Lenz launched her company Enibas, which is "Sabine" backwards, in 1993 after her husband lost his job and encouraged her to pursue what had until then been a hobby, on a commercial basis.
Although Lenz came from a design background, having studied fashion design at college, a lack of business experience meant there was a lot of on- the-job training.
“I built it really from nothing because I wasn’t a trained goldsmith,” she says. “I had to learn as I went along; I had to do weekend courses. We started really small, from nothing with no money, and we built it slowly.”
First retail outlet
Lenz sold her first collection wholesale through the Kilkenny shop and it was several years before the company opened its first retail outlet in Schull, west Cork, to sell jewellery from other Irish and international designers as well as her own collections.
“It never occurred to me to have a retail shop because we were a wholesale business, but a shop came up and it happened a bit by accident; it wasn’t really planned out. Now it’s the biggest part of the business.”
A second retail site in Kinsale followed and Lenz had just taken the decision to launch an e-commerce site when the recession struck.
“Things became really scary. It was a time to review the business and see where we were going to take it. We had just committed to building the e-commerce site, which was obviously a big investment – in money terms and also in employing more staff and getting more stock. But we persevered with it.
“That was exactly the right step to take because we have to get business from where people weren’t hit as badly as here. In Schull, the season has got shorter all the time over the last few years. It’s great to rely not only on one source. In hindsight, it was a great decision that we did continue with that.”
Another key decision was to maintain the company’s focus on quality.
“It would have been easy to say, ‘Okay, people don’t have the money any more and we’re going to go downmarket’, but we just felt we wanted to stick to our guns in terms of the quality of the product and the choice that we offer.”
In hindsight, Lenz is glad of the company’s modest beginnings.
“We built the business slowly. It would have been better for us to open our retail shop sooner because it has proved very successful financially, but it’s a good thing to start a business with very little money. It forces you to focus and gets you streamlined.”
Over the years, she also has learnt to focus on her strengths, thanks to a mentor who taught her to delegate.
“She said: ‘You are a designer, you have to delegate work’. I started having people working at the bench with my designs. It helped me grow.”
Looking to future
Although her Croí Álainn collection, from which the Obamas' bracelets came, is "becoming more successful all the time", Lenz has turned her attention to the future.
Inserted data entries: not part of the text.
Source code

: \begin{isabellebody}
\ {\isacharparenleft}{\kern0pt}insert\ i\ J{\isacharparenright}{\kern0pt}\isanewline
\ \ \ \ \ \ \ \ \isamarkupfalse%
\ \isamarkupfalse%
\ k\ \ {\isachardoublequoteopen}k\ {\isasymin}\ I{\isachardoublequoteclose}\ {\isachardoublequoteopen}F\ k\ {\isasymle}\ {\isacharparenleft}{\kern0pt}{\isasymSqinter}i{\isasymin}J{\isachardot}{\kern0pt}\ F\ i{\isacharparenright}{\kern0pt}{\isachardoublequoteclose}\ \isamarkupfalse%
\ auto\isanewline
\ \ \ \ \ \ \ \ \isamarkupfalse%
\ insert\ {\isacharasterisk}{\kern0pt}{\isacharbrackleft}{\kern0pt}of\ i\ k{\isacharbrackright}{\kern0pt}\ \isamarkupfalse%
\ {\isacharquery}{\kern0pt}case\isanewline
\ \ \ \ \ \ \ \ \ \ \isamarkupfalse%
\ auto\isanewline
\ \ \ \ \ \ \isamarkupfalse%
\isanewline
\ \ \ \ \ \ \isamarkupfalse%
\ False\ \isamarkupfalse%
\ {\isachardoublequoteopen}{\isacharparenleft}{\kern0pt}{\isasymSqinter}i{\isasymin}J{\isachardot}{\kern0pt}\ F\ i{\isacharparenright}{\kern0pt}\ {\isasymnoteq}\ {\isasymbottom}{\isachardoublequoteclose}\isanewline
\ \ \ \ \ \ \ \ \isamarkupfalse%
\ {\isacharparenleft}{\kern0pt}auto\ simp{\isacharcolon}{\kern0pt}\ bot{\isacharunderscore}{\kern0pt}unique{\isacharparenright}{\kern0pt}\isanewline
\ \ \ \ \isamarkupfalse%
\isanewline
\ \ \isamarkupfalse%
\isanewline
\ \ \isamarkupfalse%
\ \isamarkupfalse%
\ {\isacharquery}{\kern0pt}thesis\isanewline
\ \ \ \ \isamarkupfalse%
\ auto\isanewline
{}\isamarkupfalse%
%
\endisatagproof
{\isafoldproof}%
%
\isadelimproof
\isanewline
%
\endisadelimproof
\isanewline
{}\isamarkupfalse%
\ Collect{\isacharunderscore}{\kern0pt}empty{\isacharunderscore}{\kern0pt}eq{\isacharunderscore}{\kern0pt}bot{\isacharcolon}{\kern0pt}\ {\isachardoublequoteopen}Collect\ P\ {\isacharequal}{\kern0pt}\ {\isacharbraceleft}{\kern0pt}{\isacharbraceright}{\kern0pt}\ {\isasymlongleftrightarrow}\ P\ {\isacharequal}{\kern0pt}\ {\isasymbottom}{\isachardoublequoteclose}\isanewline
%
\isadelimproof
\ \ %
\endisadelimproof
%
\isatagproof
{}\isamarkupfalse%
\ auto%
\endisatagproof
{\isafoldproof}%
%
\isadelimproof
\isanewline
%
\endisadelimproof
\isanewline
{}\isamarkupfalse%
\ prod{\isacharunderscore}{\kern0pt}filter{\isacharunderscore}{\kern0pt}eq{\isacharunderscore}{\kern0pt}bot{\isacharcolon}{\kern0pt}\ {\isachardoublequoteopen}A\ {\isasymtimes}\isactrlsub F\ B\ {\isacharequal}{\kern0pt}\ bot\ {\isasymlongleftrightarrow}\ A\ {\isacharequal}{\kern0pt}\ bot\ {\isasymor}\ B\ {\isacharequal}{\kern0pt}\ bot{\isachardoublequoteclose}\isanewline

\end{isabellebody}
She is currently turning the upstairs of the Schull store into a design studio.
“I’m working on a wedding and engagement range which I’ll introduce on the website and in the shop. I’ll do small and unusual designs in consultation with people in the studio. It will be an open-plan, beautiful space to let go and design.”
Lenz, who is originally from Germany, is also conscious that when it comes to business, a little bit of luck can go a long way.
“I came to Ireland as a student, hitching. My husband picked me up and gave me a lift, we fell in love and I ended up in Schull. Five minutes one way or the other, none of this would have happened.”